Alamo Saws uses round shoulders, and I keep them this way. I haven't had issues with them spinning during tightening.










If I wanted, I could add a star washer between the bolt and the tote…










Or file the shoulders square before drilling out the tote. Just make sure that if you take either of these approaches with a round shouldered split nut, you need to account for either the height difference on the split nut, or the change in diameter of the shoulder.

Next, drill out the through hole for the bolt to pass through. Check to make sure your split nuts fit and that the head of the bolt and the nut can be fully seated in the mortise. Be careful not to mar the brass nuts with your driver. Split nuts are very fragile and will ding easily. Having an ever-so-slightly larger hole for the nut will allow you to use your finger to tighten and loosen the split nuts to check the fit.










These split nuts are sitting just below the surface of the wood. Perfect!

Finally, it's time to cut the slot into the handle for the saw plate. There are so many ways to do this, it comes down to tools and preference. I have chucked up a .020 slitting saw into the drill press, aligning the center line mark on the tote with the center of the slitting saw. NOTE: Before you turn on the drill press, check the feed direction of the saw blade. You will also want to turn the speed way down and take shallow passes. I mount my tote to a piece of plywood to assist with handling and to keep my fingers away from a spinning blade. Essentially, I am using this tool to cut a perfectly fitting and square starting slot for the saw plate that is about 3/8" deep. I do not attempt to get the full depth of cut from the slitting saw because it can be awkward to maneuver the tote. So you can see this is purely an optional tool.










Once you score the tote for the saw plate, you can use a dovetail saw to finish cutting the slot to full depth.










Here I am using a dovetail saw with a .020 thick plate that has almost no set to the teeth. Set the saw in the marking gauge line you made earlier, or follow the pencil line. If you don't have a spare saw hanging around, use the same gents saw you are creating a new handle for. You can put it back together if you want to hold onto the saw to cut it while the tote is in the vice.

Alternatively, you can also take the saw plate and clamp the blade on a board that is half the thickness of the tote and slide the tote back and forth to achieve a parallel / square cut.

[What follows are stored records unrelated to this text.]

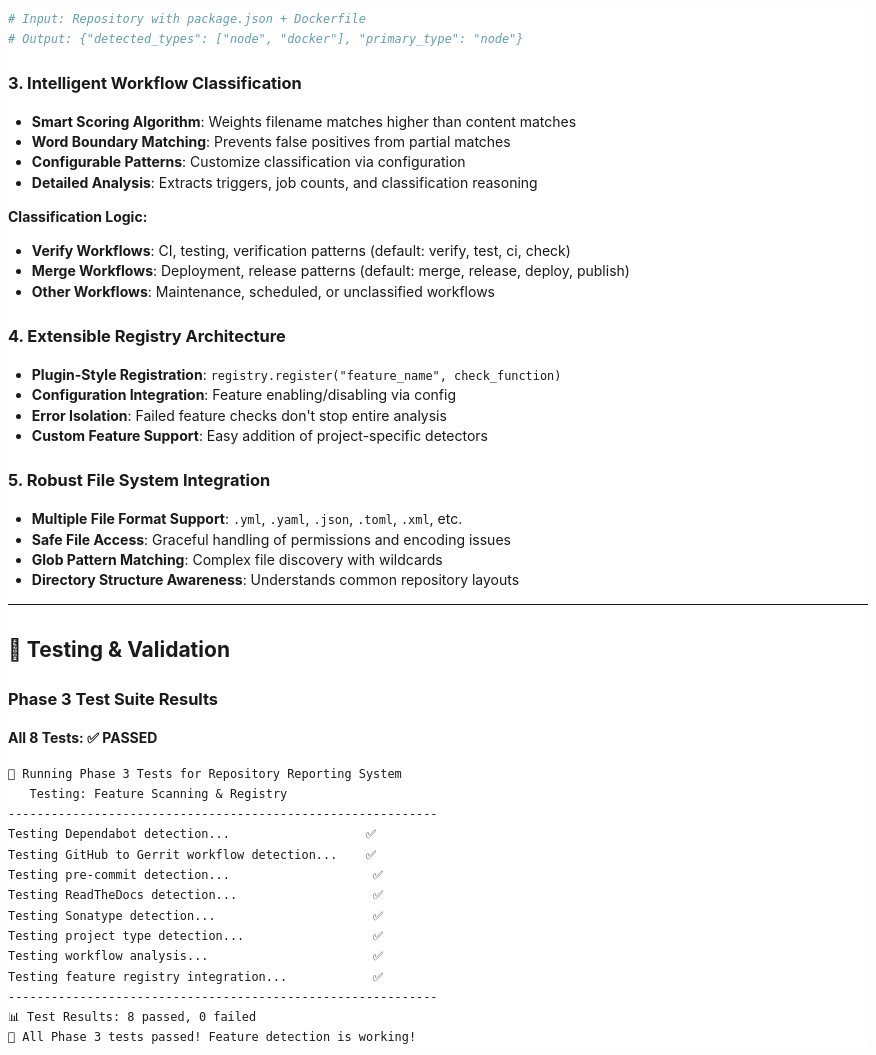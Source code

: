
 ```python
# Input: Repository with package.json + Dockerfile
# Output: {"detected_types": ["node", "docker"], "primary_type": "node"}
```

### 3. Intelligent Workflow Classification

- **Smart Scoring Algorithm**: Weights filename matches higher than content matches
- **Word Boundary Matching**: Prevents false positives from partial matches
- **Configurable Patterns**: Customize classification via configuration
- **Detailed Analysis**: Extracts triggers, job counts, and classification reasoning

**Classification Logic:**

- **Verify Workflows**: CI, testing, verification patterns (default: verify, test, ci, check)
- **Merge Workflows**: Deployment, release patterns (default: merge, release, deploy, publish)
- **Other Workflows**: Maintenance, scheduled, or unclassified workflows

### 4. Extensible Registry Architecture

- **Plugin-Style Registration**: `registry.register("feature_name", check_function)`
- **Configuration Integration**: Feature enabling/disabling via config
- **Error Isolation**: Failed feature checks don't stop entire analysis
- **Custom Feature Support**: Easy addition of project-specific detectors

### 5. Robust File System Integration

- **Multiple File Format Support**: `.yml`, `.yaml`, `.json`, `.toml`, `.xml`, etc.
- **Safe File Access**: Graceful handling of permissions and encoding issues
- **Glob Pattern Matching**: Complex file discovery with wildcards
- **Directory Structure Awareness**: Understands common repository layouts

---

## 🧪 Testing & Validation

### Phase 3 Test Suite Results

**All 8 Tests: ✅ PASSED**

```
🧪 Running Phase 3 Tests for Repository Reporting System
   Testing: Feature Scanning & Registry
------------------------------------------------------------
Testing Dependabot detection...                   ✅
Testing GitHub to Gerrit workflow detection...    ✅
Testing pre-commit detection...                    ✅
Testing ReadTheDocs detection...                   ✅
Testing Sonatype detection...                      ✅
Testing project type detection...                  ✅
Testing workflow analysis...                       ✅
Testing feature registry integration...            ✅
------------------------------------------------------------
📊 Test Results: 8 passed, 0 failed
🎉 All Phase 3 tests passed! Feature detection is working!
```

If there is any set to the saw teeth you are using, you will end up with a slightly wider kerf for the saw plate to fit into. Something to keep in mind. The name of the game here is to get a perfectly parallel / square cut that lines up with the mortise for the saw back and provides support to the plate when the tool is fully assembled. Any deviation/twist in your slot will be reflected in your saw plate when you assemble it. A little twist is okay as the saw plate will follow through on the push stroke, but if its significant, it will bind in the cut or make cutting straight lines difficult at best.

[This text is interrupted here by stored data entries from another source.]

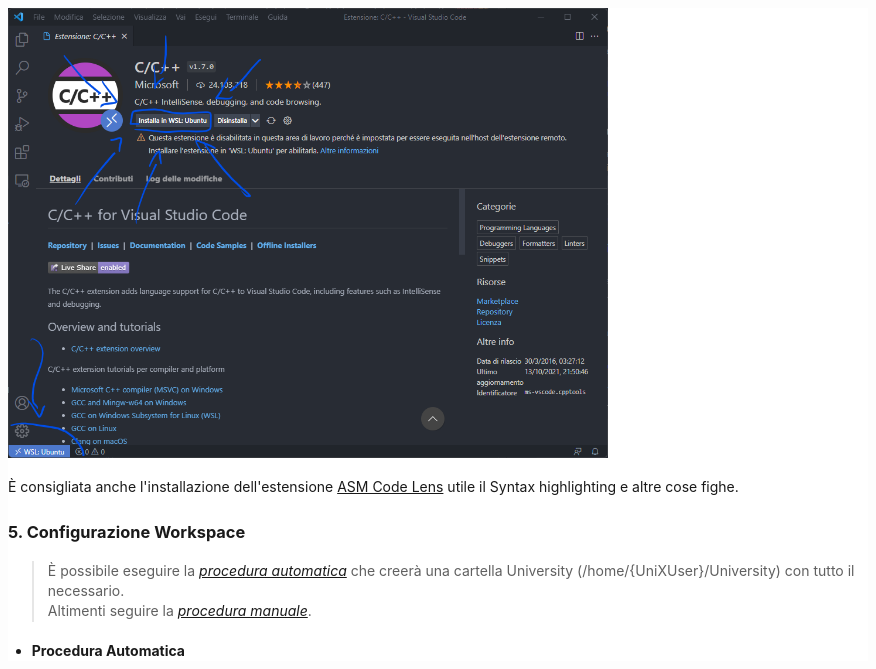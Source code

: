 <img src="./docs/gdb.png" width="600">

È consigliata anche l'installazione dell'estensione [ASM Code Lens](https://marketplace.visualstudio.com/items?itemName=maziac.asm-code-lens) utile il Syntax highlighting e altre cose fighe.

### 5. Configurazione Workspace

> È possibile eseguire la [*procedura automatica*](#procedura-automatica) che creerà una cartella University (/home/{UniXUser}/University) con tutto il necessario. \
> Altimenti seguire la [*procedura manuale*](#procedura-manuale).

- #### Procedura Automatica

The next blog entry will focus on cutting the folded saw back and saw plate, drilling out the split nut holes into the saw plate. We will be using marking tools, a hack saw, tin snips, and a router bit in the drill press.


----------



## putty (Jan 1, 2014)

AgentTwitch said:


> *Gents Saw Conversion Part 2*
> 
> Part two of the Gents Saw Conversion series. This may be a bit verbose, so I apologize ahead of time. After all, we are just drilling holes…
> 
> ...


Nice detailed Blog Twitchy thanks for posting it…I missed part 1. 
I cant wait to see the finished saw!


----------



## Smitty_Cabinetshop (Mar 26, 2011)

AgentTwitch said:


> *Gents Saw Conversion Part 2*
> 
> Part two of the Gents Saw Conversion series. This may be a bit verbose, so I apologize ahead of time. After all, we are just drilling holes…
> 
> ...


Excellent blog!


----------



## AgentTwitch (Oct 29, 2008)

AgentTwitch said:


> *Gents Saw Conversion Part 2*
> 
> Part two of the Gents Saw Conversion series. This may be a bit verbose, so I apologize ahead of time. After all, we are just drilling holes…
> 
> ...


Thanks fellas, I am having fun chronicling the steps. When I sit back and read these words, I do make the process sound more complicated than it really is…I will have to work on that.


----------



## AgentTwitch (Oct 29, 2008)

*Gents Saw Conversion Part 3*

As we move onto Part 3 of The Gents saw conversion tutorial, we focus on cutting the saw plate and drilling the holes for the split nuts.

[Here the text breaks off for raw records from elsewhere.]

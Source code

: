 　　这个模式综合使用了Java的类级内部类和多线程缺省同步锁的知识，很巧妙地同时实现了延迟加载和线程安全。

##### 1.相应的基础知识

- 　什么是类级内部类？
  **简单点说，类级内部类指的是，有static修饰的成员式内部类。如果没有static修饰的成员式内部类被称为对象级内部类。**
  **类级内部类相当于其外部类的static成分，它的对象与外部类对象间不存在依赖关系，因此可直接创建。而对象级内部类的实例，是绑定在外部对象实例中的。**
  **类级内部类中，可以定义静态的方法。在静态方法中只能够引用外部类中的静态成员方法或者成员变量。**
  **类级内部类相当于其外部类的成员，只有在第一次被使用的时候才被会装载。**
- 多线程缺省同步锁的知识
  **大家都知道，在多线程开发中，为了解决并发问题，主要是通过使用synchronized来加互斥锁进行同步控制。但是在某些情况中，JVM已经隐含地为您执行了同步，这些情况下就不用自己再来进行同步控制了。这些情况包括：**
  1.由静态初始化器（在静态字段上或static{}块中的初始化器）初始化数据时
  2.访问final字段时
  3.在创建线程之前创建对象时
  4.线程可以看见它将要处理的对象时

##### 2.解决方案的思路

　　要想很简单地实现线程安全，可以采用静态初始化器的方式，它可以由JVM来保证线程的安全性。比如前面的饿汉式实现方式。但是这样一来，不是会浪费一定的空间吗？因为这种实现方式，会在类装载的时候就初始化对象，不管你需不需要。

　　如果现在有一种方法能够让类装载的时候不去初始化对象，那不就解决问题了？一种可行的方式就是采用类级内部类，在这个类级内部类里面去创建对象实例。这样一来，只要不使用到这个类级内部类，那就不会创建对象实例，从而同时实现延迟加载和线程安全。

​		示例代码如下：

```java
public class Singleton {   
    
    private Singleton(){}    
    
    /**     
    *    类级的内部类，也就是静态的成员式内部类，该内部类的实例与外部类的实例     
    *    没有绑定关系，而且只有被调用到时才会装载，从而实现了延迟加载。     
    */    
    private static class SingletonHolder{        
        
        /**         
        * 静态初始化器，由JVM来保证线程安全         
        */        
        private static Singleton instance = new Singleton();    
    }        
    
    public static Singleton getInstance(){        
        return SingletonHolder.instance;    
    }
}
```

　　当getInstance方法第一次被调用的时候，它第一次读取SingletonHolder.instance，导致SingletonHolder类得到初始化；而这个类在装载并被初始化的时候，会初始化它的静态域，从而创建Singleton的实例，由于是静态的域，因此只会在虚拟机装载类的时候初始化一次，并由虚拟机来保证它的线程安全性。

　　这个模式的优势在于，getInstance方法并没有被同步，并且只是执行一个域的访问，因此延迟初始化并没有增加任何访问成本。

To help us with this endeavor, we will use Dykem Steel Blue, which is used to help make for easy and accurate layout.










While the saw plate is away from the saw back, put some layout fluid on top of the plate where you plan to make cuts and drill holes. Make sure you have the teeth facing the correct direction, or you may end up with a Western style pull saw.










Now line up your template to see where you need to cut away the plate so it will fit tightly in your saw handle. I find it easier to lay the saw plate on top of the template and make a tick mark at the point where the template needs to be cut at top, and a tick mark on the side where the cut ends.










Connect these lines using a straightedge such as the saw back you have removed from the plate, or your choice of a straight edge. The tool of choice for marking on steel with layout fluid is a carbide scratch awl.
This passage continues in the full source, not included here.